一見しただけでは「企業理念」と「経営理念」は、同じ言葉に感じられそうです。
ところが実際には、社会ではそれぞれに、違った意味を持つ言葉として浸透しています。
確実な定義はないため人によって捉え方は異なりますが、良く使われる解釈を見ていきましょう。
この記事では、「企業理念」と「経営理念」の違いを分かりやすく説明していきます。
「企業理念」とは?
「企業理念」とは、会社が何の目的で設立され、活動しているのかを明確にしたものです。
「企業理念」を明確にすることで、経営の方向性や従業員の行動もまとまり、ひいてはブランドイメージの醸成にも役立ちます。

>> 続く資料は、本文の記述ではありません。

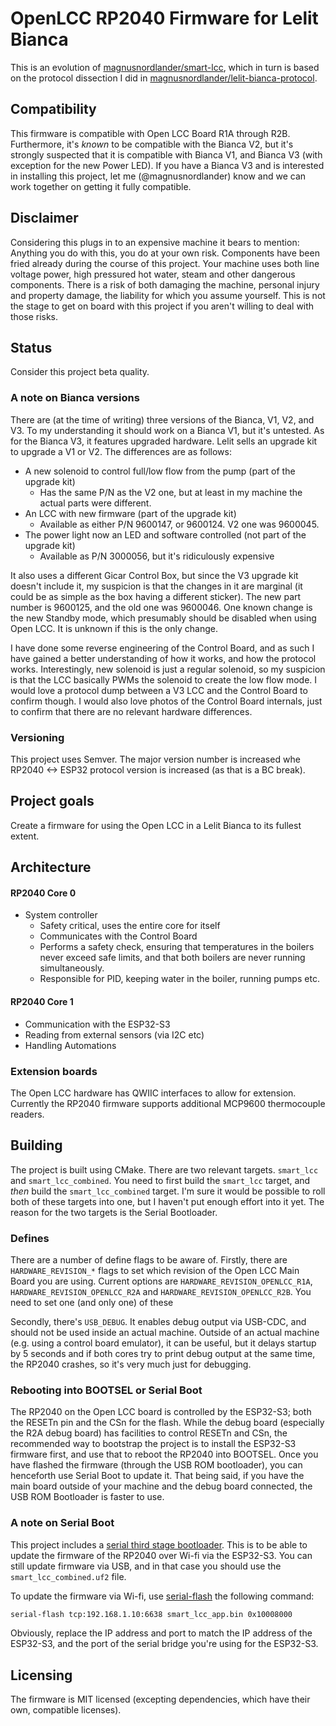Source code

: # OpenLCC RP2040 Firmware for Lelit Bianca

This is an evolution of [magnusnordlander/smart-lcc](https://github.com/magnusnordlander/smart-lcc), which in turn is based on the protocol dissection I did in [magnusnordlander/lelit-bianca-protocol](https://github.com/magnusnordlander/lelit-bianca-protocol).

## Compatibility

This firmware is compatible with Open LCC Board R1A through R2B. Furthermore, it's *known* to be compatible with the Bianca V2, but it's strongly suspected that it is compatible with Bianca V1, and Bianca V3 (with exception for the
 new Power LED). If you have a Bianca V3 and is interested in installing this project, let me (@magnusnordlander) know and we can work together on getting it fully compatible.

## Disclaimer

Considering this plugs in to an expensive machine it bears to mention: Anything you do with this, you do at your own risk. Components have been fried already during the course of this project. Your machine uses both line voltage power, high pressured hot water, steam and other dangerous components. There is a risk of both damaging the machine, personal injury and property damage, the liability for which you assume yourself. This is not the stage to get on board with this project if you aren't willing to deal with those risks.

## Status

Consider this project beta quality.

### A note on Bianca versions

There are (at the time of writing) three versions of the Bianca, V1, V2, and V3. To my understanding it should work on a Bianca V1, but it's untested. As for the Bianca V3, it features upgraded hardware. Lelit sells an upgrade kit to upgrade a V1 or V2. The differences are as follows:

* A new solenoid to control full/low flow from the pump (part of the upgrade kit)
  * Has the same P/N as the V2 one, but at least in my machine the actual parts were different.
* An LCC with new firmware (part of the upgrade kit)
  * Available as either P/N 9600147, or 9600124. V2 one was 9600045.
* The power light now an LED and software controlled (not part of the upgrade kit)
  * Available as P/N 3000056, but it's ridiculously expensive

It also uses a different Gicar Control Box, but since the V3 upgrade kit doesn't include it, my suspicion is that the changes in it are marginal (it could be as simple as the box having a different sticker). The new part number is 9600125, and the old one was 9600046. One known change is the new Standby mode, which presumably should be disabled when using Open LCC. It is unknown if this is the only change.

I have done some reverse engineering of the Control Board, and as such I have gained a better understanding of how it works, and how the protocol works. Interestingly, new solenoid is just a regular solenoid, so my suspicion is that the LCC basically PWMs the solenoid to create the low flow mode. I would love a protocol dump between a V3 LCC and the Control Board to confirm though. I would also love photos of the Control Board internals, just to confirm that there are no relevant hardware differences.

### Versioning
This project uses Semver. The major version number is increased whe RP2040 <-> ESP32 protocol version is increased (as that is a BC break).

## Project goals

Create a firmware for using the Open LCC in a Lelit Bianca to its fullest extent.

## Architecture

#### RP2040 Core 0
* System controller
    * Safety critical, uses the entire core for itself
    * Communicates with the Control Board
    * Performs a safety check, ensuring that temperatures in the boilers never exceed safe limits, and that both boilers are never running simultaneously.
    * Responsible for PID, keeping water in the boiler, running pumps etc.

#### RP2040 Core 1
* Communication with the ESP32-S3
* Reading from external sensors (via I2C etc)
* Handling Automations

### Extension boards
The Open LCC hardware has QWIIC interfaces to allow for extension. Currently the RP2040 firmware supports additional
MCP9600 thermocouple readers. 

## Building

The project is built using CMake. There are two relevant targets. `smart_lcc` and `smart_lcc_combined`. You need to first 
build the `smart_lcc` target, and *then* build the `smart_lcc_combined` target. I'm sure it would be possible to roll both
of these targets into one, but I haven't put enough effort into it yet. The reason for the two targets is the Serial
Bootloader.

### Defines

There are a number of define flags to be aware of. Firstly, there are `HARDWARE_REVISION_*` flags to set which revision
of the Open LCC Main Board you are using. Current options are `HARDWARE_REVISION_OPENLCC_R1A`, `HARDWARE_REVISION_OPENLCC_R2A`
and `HARDWARE_REVISION_OPENLCC_R2B`. You need to set one (and only one) of these

Secondly, there's `USB_DEBUG`. It enables debug output via USB-CDC, and should not be used inside an actual machine.
Outside of an actual machine (e.g. using a control board emulator), it can be useful, but it delays startup by 5 seconds
and if both cores try to print debug output at the same time, the RP2040 crashes, so it's very much just for debugging.

### Rebooting into BOOTSEL or Serial Boot

The RP2040 on the Open LCC board is controlled by the ESP32-S3; both the RESETn pin and the CSn for the flash. While the
debug board (especially the R2A debug board) has facilities to control RESETn and CSn, the recommended way to bootstrap
the project is to install the ESP32-S3 firmware first, and use that to reboot the RP2040 into BOOTSEL. Once you have
flashed the firmware (through the USB ROM bootloader), you can henceforth use Serial Boot to update it. That being said,
if you have the main board outside of your machine and the debug board connected, the USB ROM Bootloader is faster to use.

### A note on Serial Boot
This project includes a [serial third stage bootloader](https://github.com/usedbytes/rp2040-serial-bootloader). This is 
to be able to update the firmware of the RP2040 over Wi-fi via the ESP32-S3. You can still update firmware via USB, and 
in that case you should use the `smart_lcc_combined.uf2` file.

To update the firmware via Wi-fi, use [serial-flash](https://github.com/usedbytes/serial-flash) the following command:

```sh
serial-flash tcp:192.168.1.10:6638 smart_lcc_app.bin 0x10008000
```

Obviously, replace the IP address and port to match the IP address of the ESP32-S3, and the port of the serial bridge
you're using for the ESP32-S3.

## Licensing

The firmware is MIT licensed (excepting dependencies, which have their own, compatible licenses).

具体的には、サービスと通して社会貢献をするとか、お客様に安心と信頼を届けるなどが一例。
その企業に属する人間は、基本的にこの理念に基づいて行動することになります。
例えば「自然との共存」であれば、自社の利益と環境への影響で判断に悩んだ時、どうするべきかの指標になるわけです。

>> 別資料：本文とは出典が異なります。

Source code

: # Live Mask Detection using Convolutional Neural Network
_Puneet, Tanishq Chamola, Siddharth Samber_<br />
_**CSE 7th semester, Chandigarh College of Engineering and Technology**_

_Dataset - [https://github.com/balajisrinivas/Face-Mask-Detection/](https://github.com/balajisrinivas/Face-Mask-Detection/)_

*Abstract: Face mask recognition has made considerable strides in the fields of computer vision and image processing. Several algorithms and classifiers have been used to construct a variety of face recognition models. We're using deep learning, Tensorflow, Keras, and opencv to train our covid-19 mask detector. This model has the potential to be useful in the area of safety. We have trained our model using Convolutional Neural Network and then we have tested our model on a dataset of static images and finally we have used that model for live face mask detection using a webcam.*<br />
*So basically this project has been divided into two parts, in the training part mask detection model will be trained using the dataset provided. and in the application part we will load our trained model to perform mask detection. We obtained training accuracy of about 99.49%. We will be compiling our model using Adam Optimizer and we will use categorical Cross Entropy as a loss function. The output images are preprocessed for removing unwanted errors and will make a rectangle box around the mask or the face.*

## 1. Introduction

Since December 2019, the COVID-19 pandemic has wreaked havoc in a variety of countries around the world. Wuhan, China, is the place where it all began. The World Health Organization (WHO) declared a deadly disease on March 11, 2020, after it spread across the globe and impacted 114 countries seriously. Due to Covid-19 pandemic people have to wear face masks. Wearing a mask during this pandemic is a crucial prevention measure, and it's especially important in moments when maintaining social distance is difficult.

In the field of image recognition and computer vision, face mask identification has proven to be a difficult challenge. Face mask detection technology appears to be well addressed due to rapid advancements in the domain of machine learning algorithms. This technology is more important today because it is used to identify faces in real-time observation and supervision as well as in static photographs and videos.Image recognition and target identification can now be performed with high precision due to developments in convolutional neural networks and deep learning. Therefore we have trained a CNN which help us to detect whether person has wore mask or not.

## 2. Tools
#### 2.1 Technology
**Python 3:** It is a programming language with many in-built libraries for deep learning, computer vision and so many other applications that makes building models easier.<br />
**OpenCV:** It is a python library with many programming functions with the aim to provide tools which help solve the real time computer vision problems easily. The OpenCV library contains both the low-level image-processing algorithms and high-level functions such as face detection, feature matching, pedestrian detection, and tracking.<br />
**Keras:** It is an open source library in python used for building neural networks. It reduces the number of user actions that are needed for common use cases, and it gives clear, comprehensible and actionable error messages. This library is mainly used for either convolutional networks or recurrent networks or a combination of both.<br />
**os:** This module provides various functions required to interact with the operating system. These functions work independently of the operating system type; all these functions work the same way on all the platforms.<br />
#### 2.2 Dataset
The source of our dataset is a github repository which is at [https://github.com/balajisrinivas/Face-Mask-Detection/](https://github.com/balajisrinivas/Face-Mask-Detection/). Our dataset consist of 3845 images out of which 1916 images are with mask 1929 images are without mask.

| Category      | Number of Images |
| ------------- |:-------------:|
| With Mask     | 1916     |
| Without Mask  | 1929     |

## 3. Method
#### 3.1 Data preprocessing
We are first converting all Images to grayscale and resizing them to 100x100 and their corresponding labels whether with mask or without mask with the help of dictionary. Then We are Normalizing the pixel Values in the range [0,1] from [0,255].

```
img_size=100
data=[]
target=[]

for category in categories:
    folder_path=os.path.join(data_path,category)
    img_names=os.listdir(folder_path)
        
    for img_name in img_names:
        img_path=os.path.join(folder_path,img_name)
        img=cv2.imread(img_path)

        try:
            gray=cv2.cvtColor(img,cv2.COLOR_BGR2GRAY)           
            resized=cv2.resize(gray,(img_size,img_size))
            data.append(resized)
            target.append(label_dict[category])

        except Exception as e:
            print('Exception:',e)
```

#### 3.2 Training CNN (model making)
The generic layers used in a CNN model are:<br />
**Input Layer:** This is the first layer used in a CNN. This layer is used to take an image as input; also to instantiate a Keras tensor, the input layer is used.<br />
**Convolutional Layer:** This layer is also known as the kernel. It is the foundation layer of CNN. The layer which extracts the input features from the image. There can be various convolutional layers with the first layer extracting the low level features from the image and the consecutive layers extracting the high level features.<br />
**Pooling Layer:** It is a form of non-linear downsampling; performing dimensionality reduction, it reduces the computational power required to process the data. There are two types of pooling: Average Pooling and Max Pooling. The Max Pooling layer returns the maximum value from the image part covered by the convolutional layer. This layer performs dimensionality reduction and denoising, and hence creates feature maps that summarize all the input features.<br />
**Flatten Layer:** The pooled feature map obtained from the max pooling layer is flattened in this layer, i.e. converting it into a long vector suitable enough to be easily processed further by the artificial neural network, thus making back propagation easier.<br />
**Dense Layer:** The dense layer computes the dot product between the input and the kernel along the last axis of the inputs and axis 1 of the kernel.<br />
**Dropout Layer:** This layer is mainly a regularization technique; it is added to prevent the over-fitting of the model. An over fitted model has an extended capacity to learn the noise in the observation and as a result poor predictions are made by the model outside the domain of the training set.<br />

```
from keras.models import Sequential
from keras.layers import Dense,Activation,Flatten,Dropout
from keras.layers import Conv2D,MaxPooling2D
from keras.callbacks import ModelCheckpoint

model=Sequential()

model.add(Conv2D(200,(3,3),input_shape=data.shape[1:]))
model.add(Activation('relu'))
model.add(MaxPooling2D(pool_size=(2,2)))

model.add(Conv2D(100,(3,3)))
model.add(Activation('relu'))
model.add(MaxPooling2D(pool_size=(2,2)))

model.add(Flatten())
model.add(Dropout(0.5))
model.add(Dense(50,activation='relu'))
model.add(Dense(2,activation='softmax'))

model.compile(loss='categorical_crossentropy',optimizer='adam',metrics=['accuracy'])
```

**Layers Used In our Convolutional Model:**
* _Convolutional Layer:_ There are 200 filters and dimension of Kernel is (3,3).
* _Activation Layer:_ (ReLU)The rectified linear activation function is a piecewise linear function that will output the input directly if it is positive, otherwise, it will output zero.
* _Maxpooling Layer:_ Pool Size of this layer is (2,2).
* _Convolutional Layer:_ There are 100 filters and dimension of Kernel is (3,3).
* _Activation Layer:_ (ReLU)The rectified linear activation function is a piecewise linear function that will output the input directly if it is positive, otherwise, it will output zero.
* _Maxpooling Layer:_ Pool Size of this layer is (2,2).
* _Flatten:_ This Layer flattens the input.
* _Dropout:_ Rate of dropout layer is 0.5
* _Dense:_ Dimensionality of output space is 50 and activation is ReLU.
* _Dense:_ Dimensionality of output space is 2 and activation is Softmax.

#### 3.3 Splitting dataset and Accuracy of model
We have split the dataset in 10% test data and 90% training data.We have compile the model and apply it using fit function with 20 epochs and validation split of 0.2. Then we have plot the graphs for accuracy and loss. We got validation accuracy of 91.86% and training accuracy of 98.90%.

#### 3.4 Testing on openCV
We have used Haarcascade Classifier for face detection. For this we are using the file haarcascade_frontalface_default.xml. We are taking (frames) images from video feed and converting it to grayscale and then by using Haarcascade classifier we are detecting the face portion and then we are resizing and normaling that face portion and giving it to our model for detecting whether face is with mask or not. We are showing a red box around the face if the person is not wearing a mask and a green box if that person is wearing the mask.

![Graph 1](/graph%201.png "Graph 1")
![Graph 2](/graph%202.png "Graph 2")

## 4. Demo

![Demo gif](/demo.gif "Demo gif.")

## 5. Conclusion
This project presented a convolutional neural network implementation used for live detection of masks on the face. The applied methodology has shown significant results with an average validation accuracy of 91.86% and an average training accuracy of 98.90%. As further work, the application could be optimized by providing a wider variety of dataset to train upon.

結果的にクライアントや消費者も、あの会社は自然を大切にしているイメージを持ちます。
「経営理念」とは?
「経営理念」は人によって解釈が異なる場合があるので、要注意です。
具体的には「経営者の理念」の他、「経営面で実戦的な指標」と捉える場合があります。
「経営者の理念」としては、例えば創業者の思いを後世に伝えるため、掲げているケースが多いです。
パナソニックでは松下幸之助氏が掲げた理念を引き継いでいます。
「経営面で実戦的な指標」としては、企業の存在価値ではなく、どのような戦略を取るかを明示するのが目的です。
例としては「一つのことを極めろ」や「決断は素早く」などのフレーズがあります。
「企業理念」と「経営理念」の違い
「企業理念」と「経営理念」の違いを、分かりやすく解説します。
人によって解釈が異なるのですが、おおむね、下記のように使われることが多いです。
まず、「企業理念」は会社の存在価値をどこに求めるかを重視します。
そして、「経営理念」は「企業理念」を達成するために、具体的にどうするべきか、どうあるかべきかを掲げるケースが多いです。
例えば「人と社会に安心を与える」と言う企業理念がある場合、それを受けて「経営理念」として「先進的な技術に挑戦する」他に、「顧客第一」や「法令遵守」などを掲げます。
「企業理念」が目標なら、「経営理念」は手段としての側面が強いと言えそうです。
他には、「企業理念」は企業全体を通しての意義を持ち、「経営理念」はあくまで創業者や経営者の考え方、と捉えることもあります。
前者が全社員に対して向けられている反面、後者は経営陣に対して、どうあるべきか示しているわけです。
まとめ
「企業理念」と「経営理念」の違いを解説しました。
いずれも決まった定義は存在しないので、人や会社によって、別の解釈で使われていることもあれば、すっかり混同されている場合もあります。
このため、ある程度はケースバイケースで、どのような意味で使っているのか考えることが大切でしょう。